Extracted records:
_ _ _ _ _ _ _
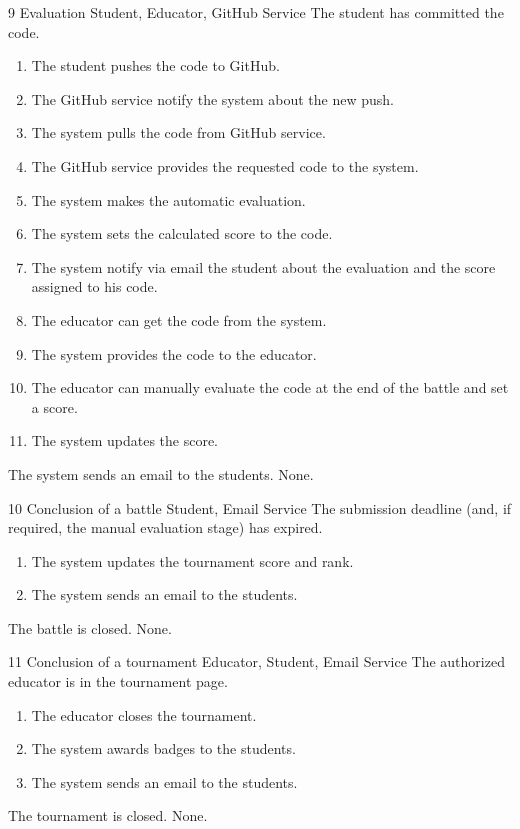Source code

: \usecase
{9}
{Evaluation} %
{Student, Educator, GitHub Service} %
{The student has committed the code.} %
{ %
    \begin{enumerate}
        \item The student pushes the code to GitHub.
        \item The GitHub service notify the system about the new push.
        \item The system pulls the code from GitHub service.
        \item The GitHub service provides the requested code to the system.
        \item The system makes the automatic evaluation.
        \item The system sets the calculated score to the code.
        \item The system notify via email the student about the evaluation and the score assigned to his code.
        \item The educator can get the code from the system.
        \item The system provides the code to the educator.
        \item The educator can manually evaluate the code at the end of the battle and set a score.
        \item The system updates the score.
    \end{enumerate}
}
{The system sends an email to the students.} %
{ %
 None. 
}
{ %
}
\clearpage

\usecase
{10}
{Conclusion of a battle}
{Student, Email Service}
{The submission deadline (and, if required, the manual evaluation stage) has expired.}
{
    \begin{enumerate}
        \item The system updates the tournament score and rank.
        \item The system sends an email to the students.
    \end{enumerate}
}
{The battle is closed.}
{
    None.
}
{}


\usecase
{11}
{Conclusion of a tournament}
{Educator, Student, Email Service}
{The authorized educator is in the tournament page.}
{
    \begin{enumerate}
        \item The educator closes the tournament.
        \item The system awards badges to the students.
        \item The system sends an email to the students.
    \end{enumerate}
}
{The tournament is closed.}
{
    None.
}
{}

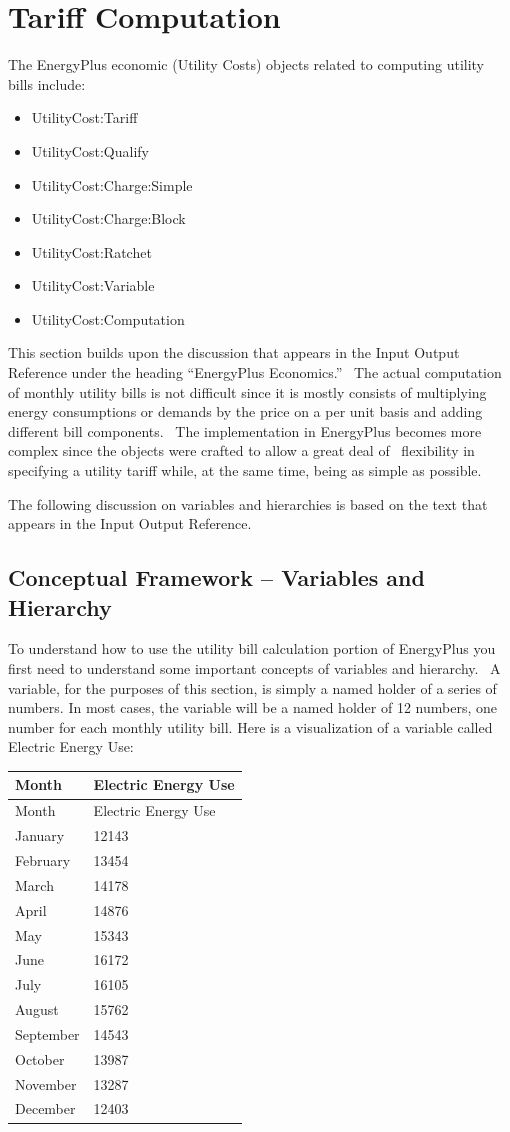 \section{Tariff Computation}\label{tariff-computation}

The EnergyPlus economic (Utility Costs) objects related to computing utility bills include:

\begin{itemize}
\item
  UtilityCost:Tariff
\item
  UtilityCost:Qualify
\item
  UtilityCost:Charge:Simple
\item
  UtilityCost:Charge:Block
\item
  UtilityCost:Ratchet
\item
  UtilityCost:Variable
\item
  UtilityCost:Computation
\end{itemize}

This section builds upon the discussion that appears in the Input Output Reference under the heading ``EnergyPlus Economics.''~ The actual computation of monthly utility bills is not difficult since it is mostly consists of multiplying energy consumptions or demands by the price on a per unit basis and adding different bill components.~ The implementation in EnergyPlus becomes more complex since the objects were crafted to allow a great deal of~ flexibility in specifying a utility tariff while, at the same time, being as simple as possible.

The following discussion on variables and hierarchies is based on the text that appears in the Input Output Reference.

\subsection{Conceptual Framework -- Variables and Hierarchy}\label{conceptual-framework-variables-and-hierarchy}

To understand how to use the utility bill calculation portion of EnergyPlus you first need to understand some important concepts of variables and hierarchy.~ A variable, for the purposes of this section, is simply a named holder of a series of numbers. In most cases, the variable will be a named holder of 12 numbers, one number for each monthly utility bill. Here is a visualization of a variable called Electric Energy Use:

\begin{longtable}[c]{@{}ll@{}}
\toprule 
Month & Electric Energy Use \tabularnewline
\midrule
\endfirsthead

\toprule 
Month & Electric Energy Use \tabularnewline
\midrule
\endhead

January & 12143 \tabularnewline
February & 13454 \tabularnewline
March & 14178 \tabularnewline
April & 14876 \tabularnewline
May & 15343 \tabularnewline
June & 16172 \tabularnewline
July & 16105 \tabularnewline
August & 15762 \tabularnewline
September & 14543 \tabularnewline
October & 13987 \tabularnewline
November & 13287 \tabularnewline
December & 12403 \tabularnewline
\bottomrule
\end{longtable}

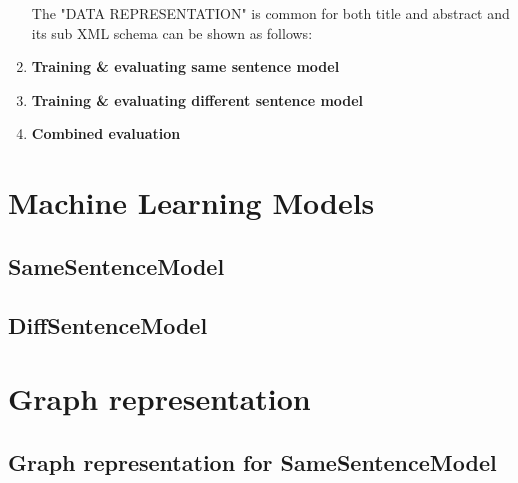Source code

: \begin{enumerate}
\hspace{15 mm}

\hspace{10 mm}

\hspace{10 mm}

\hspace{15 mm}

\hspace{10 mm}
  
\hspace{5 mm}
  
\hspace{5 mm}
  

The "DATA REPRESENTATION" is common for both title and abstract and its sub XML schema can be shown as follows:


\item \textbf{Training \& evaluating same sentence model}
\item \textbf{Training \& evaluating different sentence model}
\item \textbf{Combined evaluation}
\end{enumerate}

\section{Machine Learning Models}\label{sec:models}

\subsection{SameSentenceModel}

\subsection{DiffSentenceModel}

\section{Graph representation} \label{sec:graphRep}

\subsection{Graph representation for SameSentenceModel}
_ _ _ _ _ _ _
What needs to be done:
Copy exactly what appears in the entries, beginning with the first line and ending with the line that has "to the code.", but not the pictures.

Answer section:
Source code

: \usecase
{9}
{Evaluation} %
{Student, Educator, GitHub Service} %
{The student has committed the code.} %
{ %
    \begin{enumerate}
        \item The student pushes the code to GitHub.
        \item The GitHub service notify the system about the new push.
        \item The system pulls the code from GitHub service.
        \item The GitHub service provides the requested code to the system.
        \item The system makes the automatic evaluation.
        \item The system sets the calculated score to the code.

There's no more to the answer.